Parametric Circle: Everything seems simple until you think about it.

Before we reach trigonometry, we've seen the unit circle. It's the set of points where X^2 + Y^2 = 1 . You might have drawn it using X and Y coordinates. How might we graph this in a parametric way?

To draw a parametric circle, we'll need to use some trigonometry. One approach to Assignment 6 involved triangle trigonometry, but we haven't thought much about the circle. Using radian measure, let's look at a few points. We know \cos (0) = 1 ; \sin (0) = 0 . We've also seen some other values, like \cos (\pi / 4) = \sqrt{2} / 2 ; \sin (\pi / 4) = \sqrt{2} / 2 ; \cos (\pi / 3) = 1 / 2; \sin (\pi / 3) = \sqrt{3} / 2 . There are a lot more trig tables if we need them, but let's look at a graph of a few points. I plotted the unit circle in gray, then cosine and sine for radian measures of 0, \frac{\pi}{6}, \frac{\pi}{4}, \frac{\pi}{3}, \frac{\pi}{2} . All the points are on the unit circle.

Though we should be wary of patterns, this promising idea is true. You might have seen the identity \left( \cos t \right)^2 + \left( \sin t \right)^2 = 1 , which can be shown many different ways. This confirms that for any real value of t, the point (\cos t, \sin t) is on the unit circle. We can plot this point for various values of t. If we progress from t = 0 to t = 2 \pi , we travel around the entire circumference and get a complete circle.

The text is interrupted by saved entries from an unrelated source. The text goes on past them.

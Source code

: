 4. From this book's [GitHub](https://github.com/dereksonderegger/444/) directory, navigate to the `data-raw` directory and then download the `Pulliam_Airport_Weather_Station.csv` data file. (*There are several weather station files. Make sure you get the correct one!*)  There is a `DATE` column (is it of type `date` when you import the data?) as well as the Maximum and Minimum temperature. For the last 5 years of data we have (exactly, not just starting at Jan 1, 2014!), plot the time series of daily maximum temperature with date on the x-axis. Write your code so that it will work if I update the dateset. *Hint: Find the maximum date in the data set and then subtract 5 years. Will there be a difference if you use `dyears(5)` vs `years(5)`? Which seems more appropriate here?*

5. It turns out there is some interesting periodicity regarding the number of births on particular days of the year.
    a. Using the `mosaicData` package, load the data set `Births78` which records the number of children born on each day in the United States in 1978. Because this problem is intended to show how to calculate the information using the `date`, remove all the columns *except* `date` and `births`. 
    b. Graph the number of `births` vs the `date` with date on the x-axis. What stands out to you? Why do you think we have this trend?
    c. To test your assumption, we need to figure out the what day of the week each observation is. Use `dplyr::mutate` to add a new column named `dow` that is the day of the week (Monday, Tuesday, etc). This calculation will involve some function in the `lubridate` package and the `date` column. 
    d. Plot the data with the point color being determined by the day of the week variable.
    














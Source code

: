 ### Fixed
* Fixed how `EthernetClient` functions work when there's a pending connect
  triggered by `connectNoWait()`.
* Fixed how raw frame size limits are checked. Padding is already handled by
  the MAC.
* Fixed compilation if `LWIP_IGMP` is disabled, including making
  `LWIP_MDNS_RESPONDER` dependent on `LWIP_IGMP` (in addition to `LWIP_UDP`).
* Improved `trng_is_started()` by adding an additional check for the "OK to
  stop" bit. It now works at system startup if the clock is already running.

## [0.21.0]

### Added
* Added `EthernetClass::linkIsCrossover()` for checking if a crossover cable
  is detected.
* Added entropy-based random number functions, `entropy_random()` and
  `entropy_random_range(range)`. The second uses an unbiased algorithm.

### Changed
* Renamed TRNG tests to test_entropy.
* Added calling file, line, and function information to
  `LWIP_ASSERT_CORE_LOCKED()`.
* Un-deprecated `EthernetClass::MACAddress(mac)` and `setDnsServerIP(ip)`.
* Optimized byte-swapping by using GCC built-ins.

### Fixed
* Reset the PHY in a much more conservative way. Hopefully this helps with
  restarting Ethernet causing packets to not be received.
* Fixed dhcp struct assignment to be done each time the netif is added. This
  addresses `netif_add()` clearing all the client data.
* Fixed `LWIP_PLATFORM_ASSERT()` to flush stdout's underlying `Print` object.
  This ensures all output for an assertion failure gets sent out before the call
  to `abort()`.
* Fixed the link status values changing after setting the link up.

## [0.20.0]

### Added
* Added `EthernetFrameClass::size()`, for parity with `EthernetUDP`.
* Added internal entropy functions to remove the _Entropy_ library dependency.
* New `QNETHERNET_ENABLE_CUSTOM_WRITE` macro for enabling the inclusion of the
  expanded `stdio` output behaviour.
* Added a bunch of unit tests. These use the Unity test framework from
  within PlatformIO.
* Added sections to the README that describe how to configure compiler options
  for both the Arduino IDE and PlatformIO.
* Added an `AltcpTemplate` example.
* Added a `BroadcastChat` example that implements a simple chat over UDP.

What happens if we keep going? Well, we keep going around the circle in revolutions of length 2 \pi . For instance, the value of \cos (3.3 \pi) = \cos (1.3 \pi) = -0.588.

If you have Graphing Calculator, you can experiment with your own circular time travel. In the file asmt10circlerange.gcf, the parametric unit circle is drawn in gray. You can substitute other numbers for the blue and purple points. In the picture below, I used 8 for the blue point and (3.3 \pi) for the purple point. Remember that if the values for cos and sin differ, the point will likely not be on the unit circle.

The title, section headings, and other quotes are taken from Audrey Niffenegger's 2003 book The Time Traveler's Wife.